Abstract
Purpose :
Uncertainty exists for the effects of anti-inflammatory therapy on diplopia and reduced motility in patients with graves orbitopathy (GO). We performed a retrospective clinical study to analyze the changes of motility and diplopia of patients with moderate severe, active GO.
Methods :
We searched in our GO database (n=3655) for patients with untreated moderate to severe, active GO, with onset ≤12 months and intravenous glucocorticoids (GCs) therapy with or without combination of orbital radiotherapy. Of 543 identified patients, n=148 met all inclusion criteria, including follow-up data 3 and 6 months after therapy. We analyzed besides CAS, NOSPECS and proptosis, also the monocular motility, field of single vision (FSV) and driving competency of the patients.
Results :
76 patients were treated with iv GCs, 72 patients additionally with orbital radiotherapy. Both groups had comparable cumulative doses and duration of GO. Both therapies inactivated the GO (CAS ≤2) after 6 months at a similar level (65,8% vs. 63,8%). The combination of iv GCs and orbital radiotherapy lead after 6 months to a significant improvement of prior reduced motility (p=0.0001) and increase of the field of binocular single vision in patients with diplopia (p=0,0467), whereas the patients with iv GCs alone showed no significant improvement (p=0.1733) of both symptoms.
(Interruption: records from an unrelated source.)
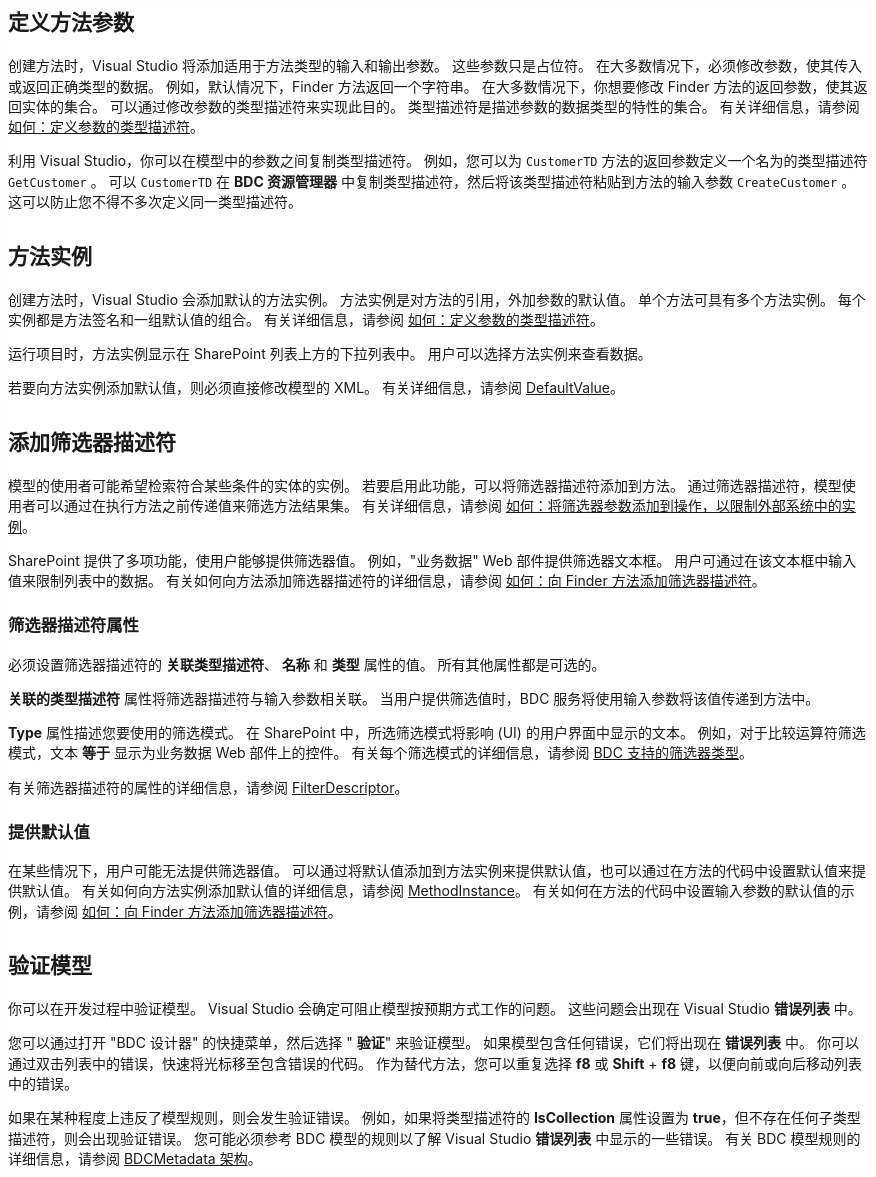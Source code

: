 ## <a name="define-method-parameters"></a>定义方法参数
 创建方法时，Visual Studio 将添加适用于方法类型的输入和输出参数。 这些参数只是占位符。 在大多数情况下，必须修改参数，使其传入或返回正确类型的数据。 例如，默认情况下，Finder 方法返回一个字符串。 在大多数情况下，你想要修改 Finder 方法的返回参数，使其返回实体的集合。 可以通过修改参数的类型描述符来实现此目的。 类型描述符是描述参数的数据类型的特性的集合。 有关详细信息，请参阅 [如何：定义参数的类型描述符](../sharepoint/how-to-define-the-type-descriptor-of-a-parameter.md)。

 利用 Visual Studio，你可以在模型中的参数之间复制类型描述符。 例如，您可以为 `CustomerTD` 方法的返回参数定义一个名为的类型描述符 `GetCustomer` 。 可以 `CustomerTD` 在 **BDC 资源管理器** 中复制类型描述符，然后将该类型描述符粘贴到方法的输入参数 `CreateCustomer` 。 这可以防止您不得不多次定义同一类型描述符。

## <a name="method-instances"></a>方法实例
 创建方法时，Visual Studio 会添加默认的方法实例。 方法实例是对方法的引用，外加参数的默认值。 单个方法可具有多个方法实例。 每个实例都是方法签名和一组默认值的组合。 有关详细信息，请参阅 [如何：定义参数的类型描述符](../sharepoint/how-to-define-the-type-descriptor-of-a-parameter.md)。

 运行项目时，方法实例显示在 SharePoint 列表上方的下拉列表中。 用户可以选择方法实例来查看数据。

 若要向方法实例添加默认值，则必须直接修改模型的 XML。 有关详细信息，请参阅 [DefaultValue](/previous-versions/office/developer/sharepoint-2010/ee559319(v=office.14))。

## <a name="add-filter-descriptors"></a>添加筛选器描述符
 模型的使用者可能希望检索符合某些条件的实体的实例。 若要启用此功能，可以将筛选器描述符添加到方法。 通过筛选器描述符，模型使用者可以通过在执行方法之前传递值来筛选方法结果集。 有关详细信息，请参阅 [如何：将筛选器参数添加到操作，以限制外部系统中的实例](/previous-versions/office/developer/sharepoint-2010/ee554889(v=office.14))。

 SharePoint 提供了多项功能，使用户能够提供筛选器值。 例如，"业务数据" Web 部件提供筛选器文本框。 用户可通过在该文本框中输入值来限制列表中的数据。 有关如何向方法添加筛选器描述符的详细信息，请参阅 [如何：向 Finder 方法添加筛选器描述符](../sharepoint/how-to-add-a-filter-descriptor-to-a-finder-method.md)。

### <a name="filter-descriptor-properties"></a>筛选器描述符属性
 必须设置筛选器描述符的 **关联类型描述符**、 **名称** 和 **类型** 属性的值。 所有其他属性都是可选的。

 **关联的类型描述符** 属性将筛选器描述符与输入参数相关联。 当用户提供筛选值时，BDC 服务将使用输入参数将该值传递到方法中。

 **Type** 属性描述您要使用的筛选模式。 在 SharePoint 中，所选筛选模式将影响 (UI) 的用户界面中显示的文本。 例如，对于比较运算符筛选模式，文本 **等于** 显示为业务数据 Web 部件上的控件。 有关每个筛选模式的详细信息，请参阅 [BDC 支持的筛选器类型](/previous-versions/office/developer/sharepoint-2010/ee556392(v=office.14))。

 有关筛选器描述符的属性的详细信息，请参阅 [FilterDescriptor](/previous-versions/office/developer/sharepoint-2010/ee557835(v=office.14))。

### <a name="provide-default-values"></a>提供默认值
 在某些情况下，用户可能无法提供筛选器值。 可以通过将默认值添加到方法实例来提供默认值，也可以通过在方法的代码中设置默认值来提供默认值。 有关如何向方法实例添加默认值的详细信息，请参阅 [MethodInstance](/previous-versions/office/developer/sharepoint-2010/ee556838(v=office.14))。 有关如何在方法的代码中设置输入参数的默认值的示例，请参阅 [如何：向 Finder 方法添加筛选器描述符](../sharepoint/how-to-add-a-filter-descriptor-to-a-finder-method.md)。

## <a name="validate-the-model"></a>验证模型
 你可以在开发过程中验证模型。 Visual Studio 会确定可阻止模型按预期方式工作的问题。 这些问题会出现在 Visual Studio **错误列表** 中。

 您可以通过打开 "BDC 设计器" 的快捷菜单，然后选择 " **验证**" 来验证模型。 如果模型包含任何错误，它们将出现在 **错误列表** 中。 你可以通过双击列表中的错误，快速将光标移至包含错误的代码。 作为替代方法，您可以重复选择 **f8** 或 **Shift** + **f8** 键，以便向前或向后移动列表中的错误。

 如果在某种程度上违反了模型规则，则会发生验证错误。 例如，如果将类型描述符的 **IsCollection** 属性设置为 **true**，但不存在任何子类型描述符，则会出现验证错误。 您可能必须参考 BDC 模型的规则以了解 Visual Studio **错误列表** 中显示的一些错误。 有关 BDC 模型规则的详细信息，请参阅 [BDCMetadata 架构](/previous-versions/office/developer/sharepoint-2010/ee556387(v=office.14))。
Driving competency was restored with both therapies in less than 30% of the patients.
Conclusions :
Although the rate of inactivation with both therapies was nearly identical, only the orbital radiotherapy was fit to improve quality-of-life relevant symptoms as reduced motility and diplopia, which endorses combinatory therapy as first-line of treatment in patients with reduced motility. However, even these patients mostly did not regain driving competency. Patients should be informed about the limited effect of anti-inflammatory therapy on eye motility and diplopia and surgical interventions should be evaluated at an early level. As other publications showed higher inactivation success with higher dosages, but also lower inactivation with higher dosages in patients with longer GO duration, further prospective studies are needed to determine the best time and dose to reduce activity and more importantly relevant symptoms as diplopia.
This is an abstract that was submitted for the 2017 ARVO Annual Meeting, held in Baltimore, MD, May 7-11, 2017.